Od nowego roku akademickiego UWM uruchamia kształcenie na
kierunku lekarskim dla obcokrajowców. Będzie mógł przyjąć nawet pięćdziesiąt
osób. Oferta skierowana jest do wszystkich, choć zainteresowani są przede
wszystkim mieszkańcy Półwyspu Arabskiego. Dlatego uczelnię odwiedzili
przedstawiciele Arabii Saudyjskiej: dyrektor Programu Stypendialnego Króla
Abdullaha doktor Majed Alharbi oraz Hathal Homoud Al Otaibi. Goście spotkali
się z władzami uczelni i Wydziału Nauk Medycznych. Rozmawiano o kształceniu na
Uniwersytecie Warmińsko-Mazurskim, a następnie goście obejrzeli campus. Z
Olsztyna udali się do Białegostoku, żeby przyjrzeć się jak tam funkcjonuje
Uniwersytet Medyczny. Następnie, dokonają wyboru, która z uczelni w Polsce
zostanie wpisana na listę Ministerstwa Szkolnictwa Wyższego Arabii Saudyjskiej.

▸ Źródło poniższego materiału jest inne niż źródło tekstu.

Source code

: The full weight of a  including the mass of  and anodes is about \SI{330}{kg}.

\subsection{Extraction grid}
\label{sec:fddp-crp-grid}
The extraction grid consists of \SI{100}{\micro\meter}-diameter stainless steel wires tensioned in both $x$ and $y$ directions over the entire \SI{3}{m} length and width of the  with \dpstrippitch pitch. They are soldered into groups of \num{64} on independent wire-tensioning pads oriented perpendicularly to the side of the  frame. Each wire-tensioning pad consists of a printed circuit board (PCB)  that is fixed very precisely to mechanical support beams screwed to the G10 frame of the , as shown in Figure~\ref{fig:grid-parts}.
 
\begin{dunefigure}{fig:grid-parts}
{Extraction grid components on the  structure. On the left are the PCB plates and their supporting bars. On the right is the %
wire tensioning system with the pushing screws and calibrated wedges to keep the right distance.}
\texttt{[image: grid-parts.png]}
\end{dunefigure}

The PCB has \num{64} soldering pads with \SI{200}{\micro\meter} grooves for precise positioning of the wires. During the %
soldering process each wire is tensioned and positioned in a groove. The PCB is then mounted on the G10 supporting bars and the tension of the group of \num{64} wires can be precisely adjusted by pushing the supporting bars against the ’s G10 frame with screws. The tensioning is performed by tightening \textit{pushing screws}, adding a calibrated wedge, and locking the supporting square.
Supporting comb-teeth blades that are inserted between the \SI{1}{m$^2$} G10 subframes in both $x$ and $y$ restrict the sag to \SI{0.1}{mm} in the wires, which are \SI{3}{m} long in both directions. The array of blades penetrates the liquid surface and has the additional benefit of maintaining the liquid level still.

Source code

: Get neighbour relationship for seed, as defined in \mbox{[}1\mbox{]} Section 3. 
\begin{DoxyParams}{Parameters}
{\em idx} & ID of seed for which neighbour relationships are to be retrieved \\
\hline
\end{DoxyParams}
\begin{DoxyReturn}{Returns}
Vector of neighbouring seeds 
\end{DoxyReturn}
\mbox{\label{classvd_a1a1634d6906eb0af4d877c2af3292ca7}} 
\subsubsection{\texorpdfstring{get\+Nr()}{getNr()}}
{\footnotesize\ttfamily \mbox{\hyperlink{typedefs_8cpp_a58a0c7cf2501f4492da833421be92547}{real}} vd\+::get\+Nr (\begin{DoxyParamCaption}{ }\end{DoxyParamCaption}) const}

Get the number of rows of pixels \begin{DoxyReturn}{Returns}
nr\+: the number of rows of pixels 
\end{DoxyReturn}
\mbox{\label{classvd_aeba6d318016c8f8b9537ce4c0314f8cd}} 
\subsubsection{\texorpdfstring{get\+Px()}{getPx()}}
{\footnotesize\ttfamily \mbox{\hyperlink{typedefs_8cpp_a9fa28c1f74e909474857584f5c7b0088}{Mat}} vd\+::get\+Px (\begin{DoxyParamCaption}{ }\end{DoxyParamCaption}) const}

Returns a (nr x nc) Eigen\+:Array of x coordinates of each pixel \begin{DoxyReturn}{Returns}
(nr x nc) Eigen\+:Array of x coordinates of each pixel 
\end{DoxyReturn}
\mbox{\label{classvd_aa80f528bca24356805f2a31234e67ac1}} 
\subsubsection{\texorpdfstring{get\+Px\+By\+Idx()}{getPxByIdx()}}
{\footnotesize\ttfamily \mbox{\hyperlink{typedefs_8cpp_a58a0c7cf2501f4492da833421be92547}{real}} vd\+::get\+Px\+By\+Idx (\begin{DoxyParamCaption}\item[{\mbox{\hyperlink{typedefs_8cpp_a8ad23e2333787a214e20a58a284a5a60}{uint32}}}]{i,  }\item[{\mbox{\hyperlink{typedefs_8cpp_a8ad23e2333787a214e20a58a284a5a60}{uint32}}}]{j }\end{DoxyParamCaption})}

- Przewidujemy dwie formy kształcenia na kierunku lekarskim
- mówi prof. Józef Górniewicz, rektor UWM. - Jeśli nasza oferta zostanie
zaakceptowana to już od października mogłaby przyjechać grupa, która
rozpoczęłaby naukę w języku angielskim. Natomiast od roku akademickiego
2011/2012 mogliby przyjeżdżać do nas studenci zainteresowani kompleksowym,
siedmioletnim kształceniem. Najpierw uczyliby się języka angielskiego i
polskiego a następnie medycyny.
Podczas wizyty w campusie Majed Alharbi oraz Hathal Homoud
Al Otaibi odwiedzili m.in. Bibliotekę Uniwersytecką i obejrzeli Uniwersytecki
Dom Rotacyjny (dawny akademik 120), bo tam prawdopodobnie zakwaterowani by byli
przyszli studenci.
Majed Alharbi, dyrektor Programu Stypendialnego Króla Abdullaha: - Polska ma bardzo dobrą reputację, jeśli chodzi o poziom kształcenia na kierunku medycznym. Są tu też dobre warunki do studiowania. Zanim nasi studenci rozpoczną studia na którejś z zagranicznych uczelni musi ona zostać wpisana na listę Ministerstwa Szkolnictwa Wyższego Arabii Saudyjskiej. Wyboru uczelni spośród tych wpisanych na listę dokonują sami studenci.